Heywa Labs built a fixed set of components - cards, comparisons, timelines - that the system arranges and rearranges instantly. These predefined building blocks then reconfigure on the fly, which means their interfaces load in two seconds while other "adaptive" systems take ten.
The components aren't just visual either. Each one carries meaning the system understands - this is a comparison, this is a deep dive, this invites exploration. The interface doesn't just look different, but behaves differently based on what you're doing.
The products will be used for various applications, over time, for everyone.
The Product Vision
Heywa Labs is the company.
Heywa is their first product - a consumer search app that feels like ChatGPT meets Pinterest. Visual, adaptive, and mobile-first.
The app generates structured experiences made of tappable cards that evolve instantly as you explore. Each interaction deepens the system's reasoning or reveals more context without wiping the screen. This works better for how people actually explore topics like cooking, travel planning, DIY, fitness - activities not well served by paragraphs of text or lists of links.
But more than a product Heywa is a proof point for what GenUX can be and a laboratory for refining how adaptive interfaces should feel at scale. The GenUX system powering it is designed to generate adaptive interfaces across different contexts far beyond search.
This is the foundation for many products. Heywa search is the first manifestation.
Search as the Wedge
Search is the perfect proving ground for this vision. The market is massive, the incumbents are vulnerable, and the interface problems are glaring.
Search has long been an uncontested category. Google became the verb, and at its peak, commanded 94% market share, operating with unprecedented category dominance. But the castle is eroding. Google's global search market share dropped last year to 89.57%, the largest single-year drop in a decade.
Search with AI has moved from information retrieval, sifting through dozens of blue links, to knowledge synthesis, getting direct answers. Since 2022, Generative AI has dramatically affected the search economy. AI discovery has reduced the need to click through to websites, leading to a 60% decrease in click-through rates, slashing organic traffic for major publishers up to 40%.
But the fragmentation runs deeper. YouTube “how-to” content serves over 500 million views daily and social platforms like TikTok and Instagram are increasingly outpacing Google search, with over half of Gen Z now using them as their primary search starting point.
The Audacity of Taking on Search
When Milena Nikolic and Martin Sturla pitched us, Perplexity already had 30 million users. But they weren't daunted by the space because they are all in on building a new search experience, one that's only possible with LLMs but fundamentally different, focusing on interaction design, not model capability.

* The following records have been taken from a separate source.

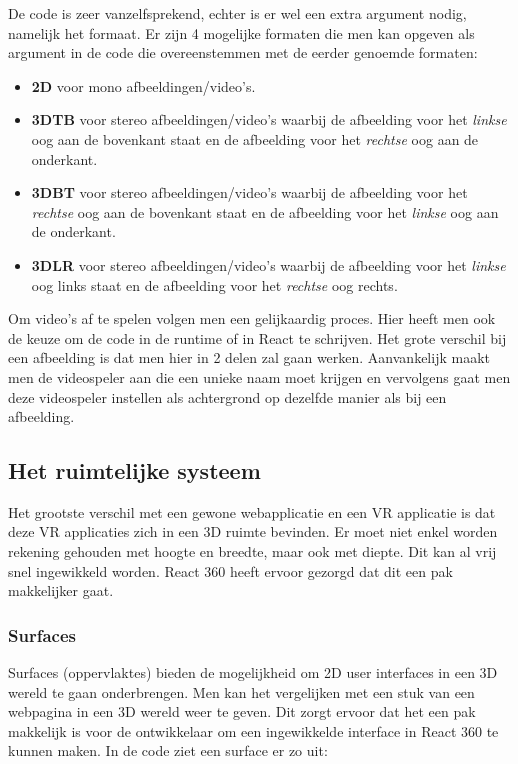 De code is zeer vanzelfsprekend, echter is er wel een extra argument nodig, namelijk het formaat. Er zijn 4 mogelijke formaten die men kan opgeven als argument in de code die overeenstemmen met de eerder genoemde formaten:

\begin{itemize}
	\item \textbf{2D} voor mono afbeeldingen/video's.
	\item \textbf{3DTB} voor stereo afbeeldingen/video's waarbij de afbeelding voor het \textit{linkse} oog  aan de bovenkant staat en de afbeelding voor het \textit{rechtse} oog aan de onderkant.
	\item \textbf{3DBT} voor stereo afbeeldingen/video's waarbij de afbeelding voor het \textit{rechtse} oog aan de bovenkant staat en de afbeelding voor het \textit{linkse} oog aan de onderkant.
	\item \textbf{3DLR} voor stereo afbeeldingen/video's waarbij de afbeelding voor het \textit{linkse} oog links staat en de afbeelding voor het \textit{rechtse} oog rechts.
\end{itemize}

Om video's af te spelen volgen men een gelijkaardig proces. Hier heeft men ook de keuze om de code in de runtime of in React te schrijven. Het grote verschil bij een afbeelding is dat men hier in 2 delen zal gaan werken. Aanvankelijk maakt men de videospeler aan die een unieke naam moet krijgen en vervolgens gaat men deze videospeler instellen als achtergrond op dezelfde manier als bij een afbeelding.

\subsection{Het ruimtelijke systeem}
\label{subsec:ruimtelijk-systeem}
Het grootste verschil met een gewone webapplicatie en een VR applicatie is dat deze VR applicaties zich in een 3D ruimte bevinden. Er moet niet enkel worden rekening gehouden met hoogte en breedte, maar ook met diepte. Dit kan al vrij snel ingewikkeld worden. React 360 heeft ervoor gezorgd dat dit een pak makkelijker gaat.

\subsubsection{Surfaces}
\label{ssubsec:surfaces}
Surfaces (oppervlaktes) bieden de mogelijkheid om 2D user interfaces in een 3D wereld te gaan onderbrengen. Men kan het vergelijken met een stuk van een webpagina in een 3D wereld weer te geven. Dit zorgt ervoor dat het een pak makkelijk is voor de ontwikkelaar om een ingewikkelde interface in React 360 te kunnen maken. In de code ziet een surface er zo uit:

This audacity is exactly what we look for at Cherry, particularly when backed by elite technical depth and execution speed.
We funded them in May and seven months later they had a working LLM search product live in the App Store in the US, UK, and Canada. That execution velocity on a problem this complex is extraordinary, shipping faster than teams ten times their size because they've built GenUX from first principles as a system that can generate, adapt, and maintain interactive experiences dynamically.

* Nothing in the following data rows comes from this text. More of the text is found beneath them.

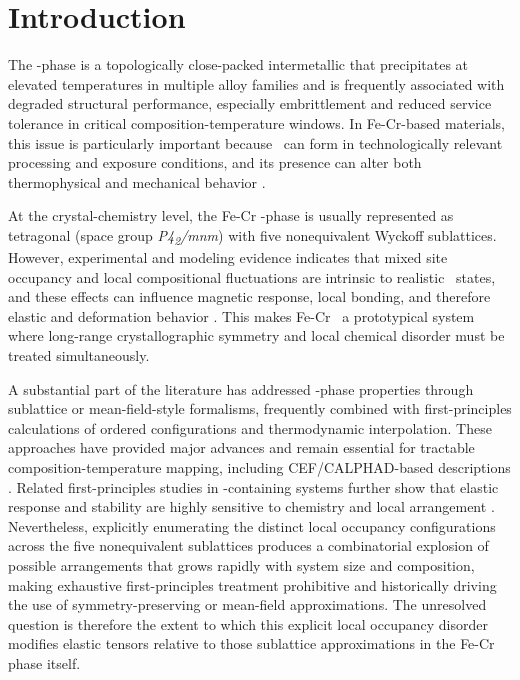 \documentclass[superscriptaddress, 12pt]{revtex4-2}%
\begin{document}
\section{Introduction}

The \textsigma-phase is a topologically close-packed intermetallic that precipitates at elevated temperatures in multiple alloy families and is frequently associated with degraded structural performance, especially embrittlement and reduced service tolerance in critical composition-temperature windows.
In Fe-Cr-based materials, this issue is particularly important because \textsigma~can form in technologically relevant processing and exposure conditions, and its presence can alter both thermophysical and mechanical behavior \cite{lit_1958_08_bungardt_archiv_fuer_das_eisenhuettenwesen,lit_2008_03_joubert_progress_in_materials_science,lit_2009_07_gorbunoff_journal_of_alloys_and_compounds,lit_2019_09_hajra_intermetallics,lit_2023_05_kishida_acta_materialia}.

At the crystal-chemistry level, the Fe-Cr \textsigma-phase is usually represented as tetragonal (space group \textit{P4\textsubscript{2}/mnm}) with five nonequivalent Wyckoff sublattices. 
However, experimental and modeling evidence indicates that mixed site occupancy and local compositional fluctuations are intrinsic to realistic \textsigma~states, and these effects can influence magnetic response, local bonding, and therefore elastic and deformation behavior \cite{lit_2012_09_kabliman_applied_sciences,lit_2017_01_cieslak_acta_materialia,lit_2023_05_kishida_acta_materialia}. 
This makes Fe-Cr \textsigma~a prototypical system where long-range crystallographic symmetry and local chemical disorder must be treated simultaneously.

A substantial part of the literature has addressed \textsigma-phase properties through sublattice or mean-field-style formalisms, frequently combined with first-principles calculations of ordered configurations and thermodynamic interpolation.
These approaches have provided major advances and remain essential for tractable composition-temperature mapping, including CEF/CALPHAD-based descriptions \cite{lit_2008_03_joubert_progress_in_materials_science,lit_2012_09_kabliman_applied_sciences,lit_2023_12_hallstedt_calphad}. 
Related first-principles studies in \textsigma-containing systems further show that elastic response and stability are highly sensitive to chemistry and local arrangement \cite{lit_2017_02_bonny_scripta_materialia,lit_2015_02_li_computational_materials_science,lit_2023_04_vesti_journal_of_nuclear_materials}.
Nevertheless, explicitly enumerating the distinct local occupancy configurations across the five nonequivalent sublattices produces a combinatorial explosion of possible arrangements that grows rapidly with system size and composition, making exhaustive first-principles treatment prohibitive and historically driving the use of symmetry-preserving or mean-field approximations.
The unresolved question is therefore the extent to which this explicit local occupancy disorder modifies elastic tensors relative to those sublattice approximations in the Fe-Cr \textsigma~ phase itself.
\end{document}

What's even more audacious is that search is just the opening move. The GenUX system they've built can power entirely new interfaces beyond search. This is their wedge into building the interface layer that could underpin millions of experiences across the web.
Heywa Labs represents one of Europe's clearest attempts to define a new AI interaction paradigm. While most of the industry races to build better models or apply existing ones to vertical use cases, Heywa Labs is rethinking the fundamental interface layer itself. If models become commoditided infrastructure, whoever controls the interface layer controls how billions of people experience AI. This is the ambitious technical bet Europe rarely gets credit for making - and Heywa Labs is proving that the best AI products come from solving hard interface problems, not just training bigger models.